START DATASET RECORDS

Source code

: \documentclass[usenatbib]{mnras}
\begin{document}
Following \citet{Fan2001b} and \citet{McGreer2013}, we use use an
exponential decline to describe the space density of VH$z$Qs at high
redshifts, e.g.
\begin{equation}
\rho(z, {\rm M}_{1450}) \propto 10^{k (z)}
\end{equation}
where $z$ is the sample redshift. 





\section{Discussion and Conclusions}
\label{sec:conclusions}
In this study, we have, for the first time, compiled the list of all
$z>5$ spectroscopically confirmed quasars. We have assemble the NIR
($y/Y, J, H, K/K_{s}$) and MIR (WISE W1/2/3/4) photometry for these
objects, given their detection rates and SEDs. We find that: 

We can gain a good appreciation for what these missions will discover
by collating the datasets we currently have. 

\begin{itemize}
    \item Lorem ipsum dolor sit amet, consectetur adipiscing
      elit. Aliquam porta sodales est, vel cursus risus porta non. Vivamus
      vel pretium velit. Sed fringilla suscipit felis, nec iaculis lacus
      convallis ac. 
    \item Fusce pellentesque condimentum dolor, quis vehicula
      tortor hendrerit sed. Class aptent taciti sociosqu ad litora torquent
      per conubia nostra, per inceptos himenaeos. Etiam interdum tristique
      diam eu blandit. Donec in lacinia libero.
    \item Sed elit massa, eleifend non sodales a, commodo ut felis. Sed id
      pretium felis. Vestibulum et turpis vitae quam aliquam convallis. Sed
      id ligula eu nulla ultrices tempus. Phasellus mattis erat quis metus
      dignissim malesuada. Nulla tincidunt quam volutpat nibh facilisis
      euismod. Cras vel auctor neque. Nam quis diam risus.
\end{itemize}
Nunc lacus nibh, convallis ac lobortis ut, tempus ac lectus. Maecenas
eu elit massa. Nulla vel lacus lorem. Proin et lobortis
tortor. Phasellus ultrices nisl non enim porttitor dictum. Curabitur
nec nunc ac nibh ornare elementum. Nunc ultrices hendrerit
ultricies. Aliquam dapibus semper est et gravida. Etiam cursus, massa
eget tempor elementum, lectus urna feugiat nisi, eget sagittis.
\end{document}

END DATASET RECORDS

» TO DO
Set down all of the data above again, exactly.

» RESULT OF THIS TASK
Source code

: \documentclass[usenatbib]{mnras}
\begin{document}
Following \citet{Fan2001b} and \citet{McGreer2013}, we use use an
exponential decline to describe the space density of VH$z$Qs at high
redshifts, e.g.
\begin{equation}
\rho(z, {\rm M}_{1450}) \propto 10^{k (z)}
\end{equation}
where $z$ is the sample redshift. 





\section{Discussion and Conclusions}
\label{sec:conclusions}
In this study, we have, for the first time, compiled the list of all
$z>5$ spectroscopically confirmed quasars. We have assemble the NIR
($y/Y, J, H, K/K_{s}$) and MIR (WISE W1/2/3/4) photometry for these
objects, given their detection rates and SEDs. We find that: 

We can gain a good appreciation for what these missions will discover
by collating the datasets we currently have. 

\begin{itemize}
    \item Lorem ipsum dolor sit amet, consectetur adipiscing
      elit. Aliquam porta sodales est, vel cursus risus porta non. Vivamus
      vel pretium velit. Sed fringilla suscipit felis, nec iaculis lacus
      convallis ac. 
    \item Fusce pellentesque condimentum dolor, quis vehicula
      tortor hendrerit sed. Class aptent taciti sociosqu ad litora torquent
      per conubia nostra, per inceptos himenaeos. Etiam interdum tristique
      diam eu blandit. Donec in lacinia libero.
    \item Sed elit massa, eleifend non sodales a, commodo ut felis. Sed id
      pretium felis. Vestibulum et turpis vitae quam aliquam convallis. Sed
      id ligula eu nulla ultrices tempus. Phasellus mattis erat quis metus
      dignissim malesuada. Nulla tincidunt quam volutpat nibh facilisis
      euismod. Cras vel auctor neque. Nam quis diam risus.
\end{itemize}
Nunc lacus nibh, convallis ac lobortis ut, tempus ac lectus. Maecenas
eu elit massa. Nulla vel lacus lorem. Proin et lobortis
tortor. Phasellus ultrices nisl non enim porttitor dictum. Curabitur
nec nunc ac nibh ornare elementum. Nunc ultrices hendrerit
ultricies. Aliquam dapibus semper est et gravida. Etiam cursus, massa
eget tempor elementum, lectus urna feugiat nisi, eget sagittis.
\end{document}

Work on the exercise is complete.